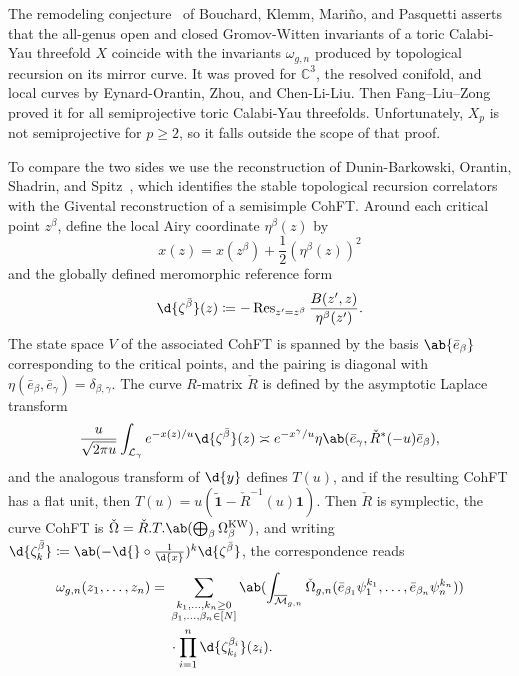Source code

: \documentclass{amsart}
\theoremstyle{definition}
\theoremstyle{remark}
\theoremstyle{plain}
\theoremstyle{definition}
\theoremstyle{remark}
\newcommand{\C}{\mathbb{C}}
\newcommand{\Mbar}{\overline{\mathcal{M}}}
\newcommand{\mc}[1]{\mathcal{#1}}
\newcommand{\mr}[1]{\mathrm{#1}}
\newcommand{\on}[1]{\operatorname{#1}}
\newcommand{\wt}[1]{\widetilde{#1}}
\newcommand{\1}{\mathbf{1}}
\newcommand{\2}{\mathbf{2}}
\newcommand{\3}{\mathbf{3}}
\begin{document}
The remodeling conjecture~\cite{BKMP2009} of Bouchard, Klemm, Mari\~{n}o, and Pasquetti asserts that the all-genus open and closed Gromov-Witten invariants of a toric Calabi-Yau threefold \(X\) coincide with the invariants \(\omega_{g,n}\) produced by topological recursion on its mirror curve. It was proved for \(\C^3\), the resolved conifold, and local curves by Eynard-Orantin, Zhou, and Chen-Li-Liu. Then Fang--Liu--Zong~\cite{FLZ2020} proved it for all semiprojective toric Calabi-Yau threefolds. Unfortunately, \(X_p\) is not semiprojective for \(p \geq 2\), so it falls outside the scope of that proof.

To compare the two sides we use the reconstruction of Dunin-Barkowski, Orantin, Shadrin, and Spitz~\cite{DOSS2014}, which identifies the stable topological recursion correlators with the Givental reconstruction of a semisimple CohFT. Around each critical point \(z^{\beta}\), define the local Airy coordinate \(\eta^{\beta}(z)\) by
\[ x(z) = x(z^{\beta}) + \frac{1}{2}(\eta^{\beta}(z))^2 \]
and the globally defined meromorphic reference form
\[ \d{\zeta^{\bar{\beta}}}(z) \coloneqq -\on{Res}_{z'=z^{\beta}}\frac{B(z',z)}{\eta^{\beta}(z')}. \]
The state space \(V\) of the associated CohFT is spanned by the basis \(\ab\{\bar{e}_{\beta}\}\) corresponding to the critical points, and the pairing is diagonal with \(\eta(\bar{e}_{\beta},\bar{e}_{\gamma}) = \delta_{\beta,\gamma}\). The curve \(R\)-matrix \(\check{R}\) is defined by the asymptotic Laplace transform
\[ \frac{u}{\sqrt{2\pi u}}\int_{\mc{L}_{\gamma}} e^{-x(z)/u}\d{\zeta^{\bar{\beta}}}(z) \asymp e^{-x^{\gamma}/u}\eta\ab(\bar{e}_{\gamma}, \check{R}^*(-u)\bar{e}_{\beta}), \]
and the analogous transform of \(\d{y}\) defines \(T(u)\), and if the resulting CohFT has a flat unit, then \(T(u) = u(\wt{\1}-\check{R}^{-1}(u)\1)\). Then \(\check{R}\) is symplectic, the curve CohFT is \(\check{\Omega} = \check{R}.T.\ab(\bigoplus_{\beta}\Omega^{\mr{KW}}_{\beta})\), and writing \(\d{\zeta^{\bar{\beta}}_k} \coloneqq \ab(-\d{} \circ \frac{1}{\d{x}})^k \d{\zeta^{\bar{\beta}}}\), the correspondence reads
\begin{align*}
    \omega_{g,n}(z_1,\ldots,z_n) ={}& \sum_{\substack{k_1,\ldots,k_n \geq 0 \\ \beta_1,\ldots,\beta_n \in [N]}}\ab(\int_{\Mbar_{g,n}} \check{\Omega}_{g,n}(\bar{e}_{\beta_1}\psi_1^{k_1},\ldots,\bar{e}_{\beta_n}\psi_n^{k_n})) \\
    &\cdot \prod_{i=1}^n \d{\zeta^{\beta_i}_{k_i}}(z_i).
\end{align*}
\end{document}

▶ Exercise description:
Please give the number of lines in the material above that contain the string "critical", and nothing else.

▶ Solution to this task:
2